• **Exercise instructions**: Out of the entries that follow, copy each line containing "download".

━━ Data for review ━━

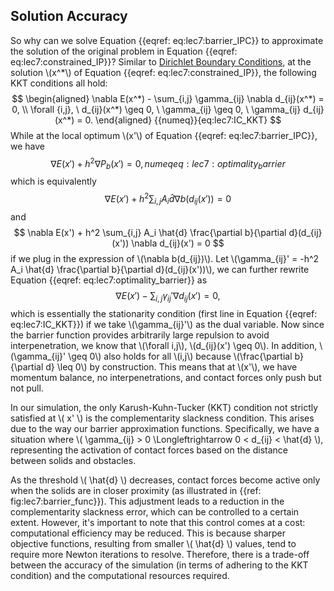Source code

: ## Solution Accuracy

So why can we solve Equation {{eqref: eq:lec7:barrier_IPC}} to approximate the solution of the original problem in Equation {{eqref: eq:lec7:constrained_IP}}?
Similar to [Dirichlet Boundary Conditions](lec2.2-dirichlet_BC.md), at the solution \\(x^*\\) of Equation {{eqref: eq:lec7:constrained_IP}}, the following KKT conditions all hold:
$$
\begin{aligned}
    \nabla E(x^*) - \sum_{i,j} \gamma_{ij} \nabla d_{ij}(x^*) = 0, \\
    \forall {i,j}, \ d_{ij}(x^*) \geq 0, \ \gamma_{ij} \geq 0, \ \gamma_{ij} d_{ij}(x^*) = 0.
\end{aligned}
{{numeq}}{eq:lec7:IC_KKT}
$$
While at the local optimum \\(x'\\) of Equation {{eqref: eq:lec7:barrier_IPC}}, we have
$$
    \nabla E(x') + h^2 \nabla P_b(x') = 0,
    {{numeq}}{eq:lec7:optimality_barrier}
$$
which is equivalently
$$
    \nabla E(x') + h^2 \sum_{i,j} A_i \hat{d} \nabla b(d_{ij}(x')) = 0
$$
and
$$
    \nabla E(x') + h^2 \sum_{i,j} A_i \hat{d} 
    \frac{\partial b}{\partial d}(d_{ij}(x')) \nabla d_{ij}(x') = 0
$$
if we plug in the expression of \\(\nabla b(d_{ij})\\).
Let \\(\gamma_{ij}' = -h^2 A_i \hat{d} \frac{\partial b}{\partial d}(d_{ij}(x'))\\), we can further rewrite Equation {{eqref: eq:lec7:optimality_barrier}} as
$$
    \nabla E(x') - \sum_{i,j} \gamma_{ij}' \nabla d_{ij}(x') = 0,
$$
which is essentially the stationarity condition (first line in Equation {{eqref: eq:lec7:IC_KKT}}) if we take \\(\gamma_{ij}'\\) as the dual variable.
Now since the barrier function provides arbitrarily large repulsion to avoid interpenetration, we know that \\(\forall i,j\\), \\(d_{ij}(x') \geq 0\\). In addition, \\(\gamma_{ij}' \geq 0\\) also holds for all \\(i,j\\) because \\(\frac{\partial b}{\partial d} \leq 0\\) by construction. This means that at \\(x'\\), we have momentum balance, no interpenetrations, and contact forces only push but not pull. 

In our simulation, the only Karush-Kuhn-Tucker (KKT) condition not strictly satisfied at \\( x' \\) is the complementarity slackness condition. This arises due to the way our barrier approximation functions. Specifically, we have a situation where \\( \gamma_{ij} > 0  \Longleftrightarrow  0 < d_{ij} < \hat{d} \\), representing the activation of contact forces based on the distance between solids and obstacles.

As the threshold \\( \hat{d} \\) decreases, contact forces become active only when the solids are in closer proximity (as illustrated in {{ref: fig:lec7:barrier_func}}). This adjustment leads to a reduction in the complementarity slackness error, which can be controlled to a certain extent. However, it's important to note that this control comes at a cost: computational efficiency may be reduced. This is because sharper objective functions, resulting from smaller \\( \hat{d} \\) values, tend to require more Newton iterations to resolve. Therefore, there is a trade-off between the accuracy of the simulation (in terms of adhering to the KKT condition) and the computational resources required.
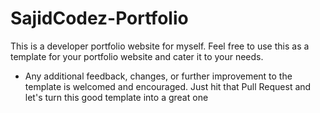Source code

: # SajidCodez-Portfolio

This is a developer portfolio website for myself. Feel free to use this as a template for your portfolio website and cater it to your needs.
- Any additional feedback, changes, or further improvement to the template is welcomed and encouraged. Just hit that Pull Request and let's turn this good template into a great one
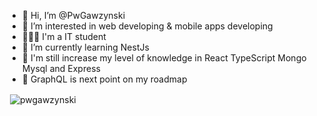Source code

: - 👋 Hi, I’m @PwGawzynski
- 👀 I’m interested in web developing & mobile apps developing
- 👨🏼‍🎓 I'm a IT student 
- 🌱 I’m currently learning NestJs 
- 🚀 I'm still increase my level of knowledge in React TypeScript Mongo Mysql and Express 
- 🎯 GraphQL is next point on my roadmap



<!---
PwGawzynski/PwGawzynski is a ✨ special ✨ repository because its `README.md` (this file) appears on your GitHub profile.
You can click the Preview link to take a look at your changes.
--->


<p>&nbsp;<img align="center" src="https://github-readme-stats.vercel.app/api?username=pwgawzynski&show_icons=true&theme=tokyonight&title_color=ffffff&text_color=ffffff&bg_color=debc95&locale=en" alt="pwgawzynski" /></p>
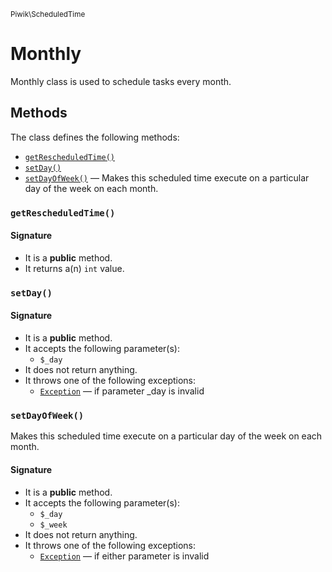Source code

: <small>Piwik\ScheduledTime</small>

Monthly
=======

Monthly class is used to schedule tasks every month.


Methods
-------

The class defines the following methods:

- [`getRescheduledTime()`](#getRescheduledTime)
- [`setDay()`](#setDay)
- [`setDayOfWeek()`](#setDayOfWeek) &mdash; Makes this scheduled time execute on a particular day of the week on each month.

<a name="getrescheduledtime" id="getrescheduledtime"></a>
### `getRescheduledTime()`

#### Signature

- It is a **public** method.
- It returns a(n) `int` value.

<a name="setday" id="setday"></a>
### `setDay()`

#### Signature

- It is a **public** method.
- It accepts the following parameter(s):
    - `$_day`
- It does not return anything.
- It throws one of the following exceptions:
    - [`Exception`](http://php.net/class.Exception) &mdash; if parameter _day is invalid

<a name="setdayofweek" id="setdayofweek"></a>
### `setDayOfWeek()`

Makes this scheduled time execute on a particular day of the week on each month.

#### Signature

- It is a **public** method.
- It accepts the following parameter(s):
    - `$_day`
    - `$_week`
- It does not return anything.
- It throws one of the following exceptions:
    - [`Exception`](http://php.net/class.Exception) &mdash; if either parameter is invalid

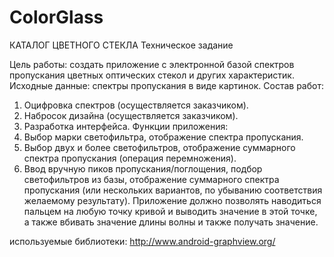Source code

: # ColorGlass

КАТАЛОГ ЦВЕТНОГО СТЕКЛА
Техническое задание

Цель работы: создать приложение с электронной базой спектров пропускания цветных
оптических стекол и других характеристик.
Исходные данные: спектры пропускания в виде картинок.
Состав работ:
1. Оцифровка спектров (осуществляется заказчиком).
2. Набросок дизайна (осуществляется заказчиком).
3. Разработка интерфейса.
Функции приложения:
1. Выбор марки светофильтра, отображение спектра пропускания.
2. Выбор двух и более светофильтров, отображение суммарного спектра пропускания (операция
перемножения).
3. Ввод вручную пиков пропускания/поглощения, подбор светофильтров из базы, отображение
суммарного спектра пропускания (или нескольких вариантов, по убыванию соответствия
желаемому результату).
Приложение должно позволять наводиться пальцем на любую точку кривой и выводить значение
в этой точке, а также вбивать значение длины волны и также получать значение.


используемые библиотеки:
http://www.android-graphview.org/
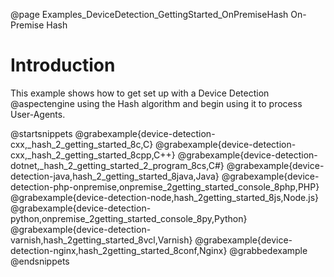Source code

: @page Examples_DeviceDetection_GettingStarted_OnPremiseHash On-Premise Hash

# Introduction

This example shows how to get set up with a Device Detection @aspectengine using the Hash algorithm
and begin using it to process User-Agents.

@startsnippets
@grabexample{device-detection-cxx,_hash_2_getting_started_8c,C}
@grabexample{device-detection-cxx,_hash_2_getting_started_8cpp,C++}
@grabexample{device-detection-dotnet,_hash_2_getting_started_2_program_8cs,C#}
@grabexample{device-detection-java,hash_2_getting_started_8java,Java}
@grabexample{device-detection-php-onpremise,onpremise_2getting_started_console_8php,PHP}
@grabexample{device-detection-node,hash_2getting_started_8js,Node.js}
@grabexample{device-detection-python,onpremise_2getting_started_console_8py,Python}
@grabexample{device-detection-varnish,hash_2getting_started_8vcl,Varnish}
@grabexample{device-detection-nginx,hash_2getting_started_8conf,Nginx}
@grabbedexample
@endsnippets
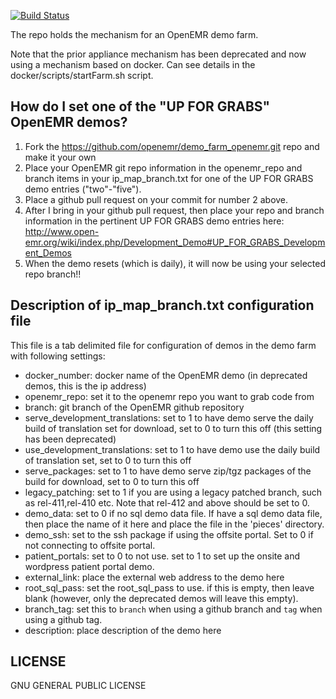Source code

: [![Build Status](https://travis-ci.org/openemr/demo_farm_openemr.svg?branch=master)](https://travis-ci.org/openemr/demo_farm_openemr)

The repo holds the mechanism for an OpenEMR demo farm.

Note that the prior appliance mechanism has been deprecated and now using a mechanism
based on docker. Can see details in the docker/scripts/startFarm.sh script.

How do I set one of the "UP FOR GRABS" OpenEMR demos?
-----------------------------------------------------
1. Fork the https://github.com/openemr/demo_farm_openemr.git repo and make it your own
2. Place your OpenEMR git repo information in the openemr_repo and branch items in
   your ip_map_branch.txt for one of the UP FOR GRABS demo entries ("two"-"five").
3. Place a github pull request on your commit for number 2 above.
4. After I bring in your github pull request, then place your repo and branch
   information in the pertinent UP FOR GRABS demo entries here:
   http://www.open-emr.org/wiki/index.php/Development_Demo#UP_FOR_GRABS_Development_Demos
5. When the demo resets (which is daily), it will now be using your selected repo branch!!

Description of ip_map_branch.txt configuration file
---------------------------------------------------
This file is a tab delimited file for configuration of demos in the demo farm with following settings:
- docker_number: docker name of the OpenEMR demo (in deprecated demos, this is the ip address)
- openemr_repo: set it to the openemr repo you want to grab code from
- branch: git branch of the OpenEMR github repository
- serve_development_translations: set to 1 to have demo serve the daily build of translation set for download, set to 0 to turn this off (this setting has been deprecated)
- use_development_translations: set to 1 to have demo use the daily build of translation set, set to 0 to turn this off
- serve_packages: set to 1 to have demo serve zip/tgz packages of the build for download, set to 0 to turn this off
- legacy_patching: set to 1 if you are using a legacy patched branch, such as rel-411,rel-410 etc. Note that rel-412 and above should be set to 0.
- demo_data: set to 0 if no sql demo data file. If have a sql demo data file, then place the name of it here and place the file in the 'pieces' directory.
- demo_ssh: set to the ssh package if using the offsite portal. Set to 0 if not connecting to offsite portal.
- patient_portals: set to 0 to not use. set to 1 to set up the onsite and wordpress patient portal demo.
- external_link: place the external web address to the demo here
- root_sql_pass: set the root_sql_pass to use. if this is empty, then leave blank (however, only the deprecated demos will leave this empty).
- branch_tag: set this to `branch` when using a github branch and `tag` when using a github tag. 
- description: place description of the demo here

LICENSE
--------------------------------------
GNU GENERAL PUBLIC LICENSE
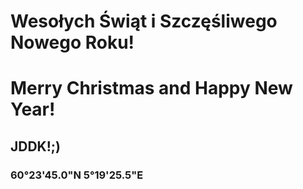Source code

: # Wesołych Świąt i Szczęśliwego Nowego Roku!
# Merry Christmas and Happy New Year!
##  JDDK!;)
### 60°23'45.0"N 5°19'25.5"E
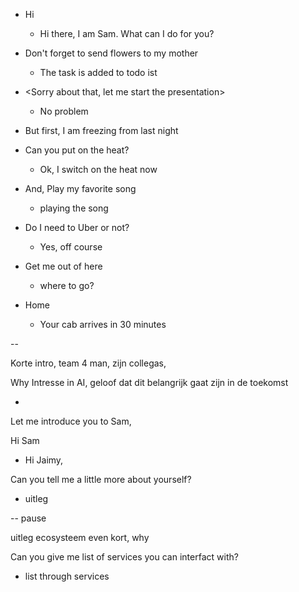 * Hi
    - Hi there, I am Sam. What can I do for you?


 * Don't forget to send flowers to my mother

    - The task is added to todo ist

* <Sorry about that, let me start the presentation>

    - No problem

* But first, I am freezing from last night

* Can you put on the heat?

    - Ok, I switch on the heat now

* And, Play my favorite song

    - playing the song


* Do I need to Uber or not?

    - Yes, off course

* Get me out of here

    - where to go?

* Home

    - Your cab arrives in 30 minutes


--

Korte intro, team 4 man, zijn collegas, 

Why
Intresse in AI, geloof dat dit belangrijk gaat zijn in de toekomst

- 

Let me introduce you to Sam,

Hi Sam
  - Hi Jaimy,
  
Can you tell me a little more about yourself?
  - uitleg
  
-- pause

uitleg ecosysteem even kort, why


Can you give me list of services you can interfact with?

- list through services

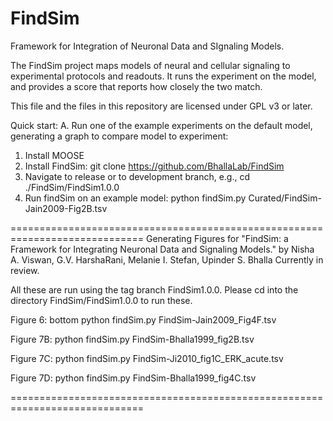 # FindSim
Framework for Integration of Neuronal Data and SIgnaling Models.

The FindSim project maps models of neural and cellular signaling to 
experimental protocols and readouts. It runs the experiment on the model, and
provides a score that reports how closely the two match.

This file and the files in this repository are licensed under GPL v3 or later.

Quick start: 
A. Run one of the example experiments on the default model, generating a graph 
to compare model to experiment:

1. Install MOOSE
2. Install FindSim:
	git clone https://github.com/BhallaLab/FindSim
3. Navigate to release or to development branch, e.g.,
	cd ./FindSim/FindSim1.0.0
3. Run findSim on an example model:
	python findSim.py Curated/FindSim-Jain2009-Fig2B.tsv

=============================================================================
Generating Figures for 
"FindSim: a Framework for Integrating Neuronal Data and Signaling Models."
by
Nisha A. Viswan, G.V. HarshaRani, Melanie I. Stefan, Upinder S. Bhalla
Currently in review.

All these are run using the tag branch FindSim1.0.0. Please cd into the
directory 
	FindSim/FindSim1.0.0
to run these.

Figure 6: bottom
python findSim.py FindSim-Jain2009_Fig4F.tsv

Figure 7B:
python findSim.py FindSim-Bhalla1999_fig2B.tsv

Figure 7C:
python findSim.py FindSim-Ji2010_fig1C_ERK_acute.tsv

Figure 7D:
python findSim.py FindSim-Bhalla1999_fig4C.tsv

=============================================================================

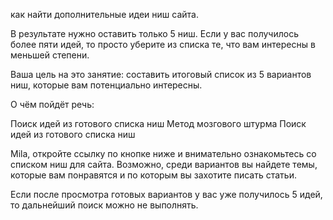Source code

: как найти дополнительные идеи ниш сайта. 

 

В результате нужно оставить только 5 ниш. Если у вас получилось более пяти идей, то просто уберите из списка те, что вам интересны в меньшей степени.  



Ваша цель на это занятие: составить итоговый список из 5 вариантов ниш, которые вам потенциально интересны. 



О чём пойдёт речь:

Поиск идей из готового списка ниш
Метод мозгового штурма
Поиск идей из готового списка ниш

Mila, откройте ссылку по кнопке ниже и внимательно ознакомьтесь со списком ниш для сайта. Возможно, среди вариантов вы найдете темы, которые вам понравятся и по которым вы захотите писать статьи. 



Если после просмотра готовых вариантов у вас уже получилось 5 идей, то дальнейший поиск можно не выполнять. 


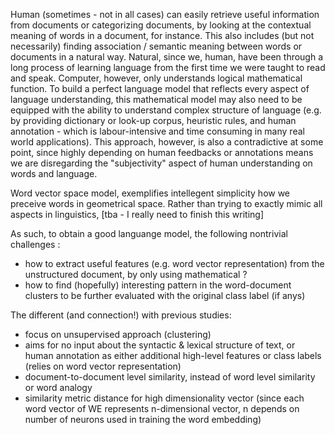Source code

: 
Human (sometimes - not in all cases) can easily retrieve useful information from documents or categorizing documents, by looking at the contextual meaning of  words in a document, for instance. This also includes (but not necessarily) finding association / semantic meaning between words or documents in a natural way. Natural, since we, human, have been through a long process of learning language from the first time we were taught to read and speak. Computer, however, only understands logical mathematical function. To build a perfect language model that reflects every aspect of language understanding, this mathematical model may also need to be equipped with the ability to understand complex structure of language (e.g. by providing dictionary or look-up corpus, heuristic rules, and human annotation - which is labour-intensive and time consuming in many real world applications). This approach, however, is also a contradictive at some point, since highly depending on human feedbacks or annotations means we are disregarding the "subjectivity" aspect of human understanding on words and language. 

Word vector space model, exemplifies intellegent simplicity how we preceive words in geometrical space. Rather than trying to exactly mimic all aspects in linguistics,  [tba - I really need to finish this writing]

As such, to obtain a good languange model, the following nontrivial challenges :
- how to extract useful features (e.g. word vector representation) from the unstructured document, by only using mathematical ?
- how to find (hopefully) interesting pattern in the word-document clusters to be further evaluated with the original class label (if anys)

The different (and connection!) with previous studies:
- focus on unsupervised approach (clustering)
- aims for no input about the syntactic & lexical structure of text, or human annotation as either additional high-level features or class labels (relies on word vector representation)
- document-to-document level similarity, instead of word level similarity or word analogy
- similarity metric distance for high dimensionality vector (since each word vector of WE represents n-dimensional vector, n depends on number of neurons used in training the word embedding)
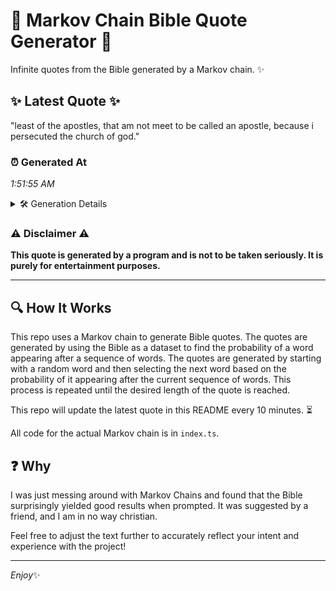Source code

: # 📖 Markov Chain Bible Quote Generator 📖

Infinite quotes from the Bible generated by a Markov chain. ✨

## ✨ Latest Quote ✨
"least of the apostles, that am not meet to be called an apostle, because i persecuted the church of god."

### ⏰ Generated At
*1:51:55 AM*

<details>
    <summary>🛠️ Generation Details</summary>
    <p>
        <strong>🌱 Seed:</strong> least<br>
        <strong>🔄 Iterations:</strong> 19<br>
        <strong>📜 Context History:</strong><br>[ least ]: of<br>[ least, of ]: the<br>[ least, of, the ]: apostles,<br>[ least, of, the, apostles, ]: that<br>[ least, of, the, apostles,, that ]: am<br>[ least, of, the, apostles,, that, am ]: not<br>[ of, the, apostles,, that, am, not ]: meet<br>[ the, apostles,, that, am, not, meet ]: to<br>[ apostles,, that, am, not, meet, to ]: be<br>[ that, am, not, meet, to, be ]: called<br>[ am, not, meet, to, be, called ]: an<br>[ not, meet, to, be, called, an ]: apostle,<br>[ meet, to, be, called, an, apostle, ]: because<br>[ to, be, called, an, apostle,, because ]: i<br>[ be, called, an, apostle,, because, i ]: persecuted<br>[ called, an, apostle,, because, i, persecuted ]: the<br>[ an, apostle,, because, i, persecuted, the ]: church<br>[ apostle,, because, i, persecuted, the, church ]: of<br>[ because, i, persecuted, the, church, of ]: god.<br>
    </p>
</details>

### ⚠️ Disclaimer ⚠️
**This quote is generated by a program and is not to be taken seriously. It is purely for entertainment purposes.**

---

## 🔍 How It Works

This repo uses a Markov chain to generate Bible quotes. The quotes are generated by using the Bible as a dataset to find the probability of a word appearing after a sequence of words. The quotes are generated by starting with a random word and then selecting the next word based on the probability of it appearing after the current sequence of words. This process is repeated until the desired length of the quote is reached.

This repo will update the latest quote in this README every 10 minutes. ⏳

All code for the actual Markov chain is in `index.ts`.

## ❓ Why

I was just messing around with Markov Chains and found that the Bible surprisingly yielded good results when prompted. 
It was suggested by a friend, and I am in no way christian.

Feel free to adjust the text further to accurately reflect your intent and experience with the project!

---

*Enjoy*✨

━━━

• **Solution below**:
- serve_development_translations: set to 1 to have demo serve the daily build of translation set for download, set to 0 to turn this off (this setting has been deprecated)
- serve_packages: set to 1 to have demo serve zip/tgz packages of the build for download, set to 0 to turn this off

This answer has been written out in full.